Think of @swim/structure as a generic abstract syntax tree that can represent many structured data models, including parsed JSON, parsed XML, parsed Recon, parsed Protocol Buffers, and more. In addition to structured data models, @swim/structure has generic syntax trees for selector languages, like XPath, JSONPath, and Recon selectors. It also provides generic syntax trees for algebraic, logical, bitwise, and function invocation operators, as well as syntax trees for lambda function definitions. An Interpreter is provided for evaluating selectors, operators, and function invocations.

Parsers from source languages to @swim/structure syntax trees are provided by other packages. The @swim/recon library implements a parser and serializer for Recon, Recon selectors, and Recon expressions.

Data Model

The heart of @swim/structure is its uniform structured data model. Swim uses an abstract data model to decouple itself from the irregularities and limitations of common data formats, such as JSON or XML. To illuminate the complexity and limitations this model was designed to solve, let’s first consider the data models of JSON and XML.

JSON’s data model consists of four primitive types: string, number, boolean, and null; and two composite types: object, and array. Note that because JSON has two distinct composite types, its data model doesn’t produce uniform tree structures. JSON also lacks a consistent way to disambiguate polymorphic structures. And JSON’s lack of expressiveness leads to frequent use of textual microformats, which require additional parsing steps.

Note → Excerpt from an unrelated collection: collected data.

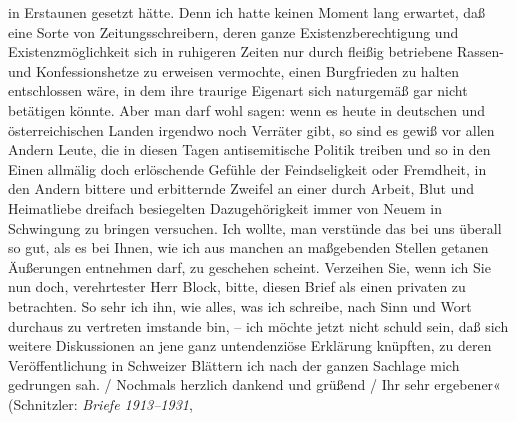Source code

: {{{                        in Erstaunen gesetzt hätte. Denn ich hatte keinen Moment lang erwartet, daß
                        eine Sorte von Zeitungsschreibern, deren ganze Existenzberechtigung und
                        Existenzmöglichkeit sich in ruhigeren Zeiten nur durch fleißig betriebene
                        Rassen- und Konfessionshetze zu erweisen vermochte, einen Burgfrieden zu
                        halten entschlossen wäre, in dem ihre traurige Eigenart sich naturgemäß gar
                        nicht betätigen könnte. Aber man darf wohl sagen: wenn es heute in deutschen und österreichischen Landen irgendwo noch Verräter gibt, so sind es
                        gewiß vor allen Andern Leute, die in diesen Tagen antisemitische Politik
                        treiben und so in den Einen allmälig doch erlöschende Gefühle der
                        Feindseligkeit oder Fremdheit, in den Andern bittere und erbitternde Zweifel
                        an einer durch Arbeit, Blut und Heimatliebe dreifach besiegelten
                        Dazugehörigkeit immer von Neuem in Schwingung zu bringen versuchen. Ich
                        wollte, man verstünde das bei uns überall so gut, als es bei Ihnen, wie ich
                        aus manchen an maßgebenden Stellen getanen Äußerungen entnehmen darf, zu
                        geschehen scheint. Verzeihen Sie, wenn ich Sie nun doch, verehrtester Herr
                        Block, bitte, diesen Brief als einen privaten zu betrachten. So sehr ich
                        ihn, wie alles, was ich schreibe, nach Sinn und Wort durchaus zu vertreten
                        imstande bin, – ich möchte jetzt nicht schuld sein, daß sich weitere
                        Diskussionen an jene ganz untendenziöse Erklärung knüpften, zu deren Veröffentlichung in Schweizer Blättern ich nach der
                        ganzen Sachlage mich gedrungen sah.{ / }Nochmals herzlich dankend und grüßend{ / }Ihr sehr ergebener« (Schnitzler: \emph{Briefe 1913–1931},
}}}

XML’s data model consists of one quasi-primitive type: text nodes, which may internally compose out-of-band entity references; and one composite type: element. Note that XML does not produce uniform tree structures either, due to the fact that elements have both child nodes, and associated attributes. And because of its textual nature, XML leads to profuse use of ad hoc string microformats. Rather than natively implementing a structured type system, XML layers on various nominally typed schema languages.

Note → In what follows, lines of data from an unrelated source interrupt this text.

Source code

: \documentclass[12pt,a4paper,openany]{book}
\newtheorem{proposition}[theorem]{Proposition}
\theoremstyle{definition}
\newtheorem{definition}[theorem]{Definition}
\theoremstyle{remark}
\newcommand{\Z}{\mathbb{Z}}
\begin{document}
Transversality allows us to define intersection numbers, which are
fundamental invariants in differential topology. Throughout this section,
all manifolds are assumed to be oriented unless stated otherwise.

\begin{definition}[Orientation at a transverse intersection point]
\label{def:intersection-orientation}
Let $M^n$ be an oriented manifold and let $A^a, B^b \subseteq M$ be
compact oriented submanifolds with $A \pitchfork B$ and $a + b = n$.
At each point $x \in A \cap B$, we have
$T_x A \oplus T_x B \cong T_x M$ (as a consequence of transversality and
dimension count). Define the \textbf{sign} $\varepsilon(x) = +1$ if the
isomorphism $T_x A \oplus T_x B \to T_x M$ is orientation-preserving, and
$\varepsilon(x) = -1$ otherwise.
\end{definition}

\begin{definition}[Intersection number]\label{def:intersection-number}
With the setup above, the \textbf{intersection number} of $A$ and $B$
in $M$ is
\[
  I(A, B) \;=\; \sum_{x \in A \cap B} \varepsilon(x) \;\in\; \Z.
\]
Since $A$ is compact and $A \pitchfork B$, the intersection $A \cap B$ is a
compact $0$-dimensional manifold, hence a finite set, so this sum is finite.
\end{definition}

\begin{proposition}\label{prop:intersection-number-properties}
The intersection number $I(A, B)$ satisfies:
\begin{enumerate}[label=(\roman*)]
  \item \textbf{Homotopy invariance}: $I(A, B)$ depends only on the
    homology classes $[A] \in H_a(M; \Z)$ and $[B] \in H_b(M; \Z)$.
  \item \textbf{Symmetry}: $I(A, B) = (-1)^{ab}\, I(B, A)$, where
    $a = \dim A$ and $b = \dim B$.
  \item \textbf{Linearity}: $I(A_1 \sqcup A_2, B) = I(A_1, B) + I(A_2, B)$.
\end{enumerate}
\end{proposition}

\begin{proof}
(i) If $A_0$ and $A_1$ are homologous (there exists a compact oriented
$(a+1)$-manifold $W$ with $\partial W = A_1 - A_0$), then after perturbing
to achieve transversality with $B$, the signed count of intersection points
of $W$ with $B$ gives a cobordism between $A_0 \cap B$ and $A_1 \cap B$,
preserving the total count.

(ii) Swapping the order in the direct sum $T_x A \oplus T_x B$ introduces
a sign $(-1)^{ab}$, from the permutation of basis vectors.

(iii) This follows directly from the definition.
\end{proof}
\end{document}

@swim/structure implements a uniform tree data model that is a superset of both the JSON and XML data models. The Swim structured data model has six primitive types: data, text, num, bool, extant, and absent; two field types: attr, and slot; and a single composite type: record.

Having only one composite type allows every compound data structure to be treated as a uniform tree. The record type effectively behaves like a partially-keyed list, enabling it to model both objects and arrays. The attr field type provides a consistent polymorphic disambiguation mechanism, similar to—but more uniform and expressive than—XML tags. The slot field type models object properties as distinct child items that happen to have a key. But unlike JSON object keys, slot keys are not restricted to string values.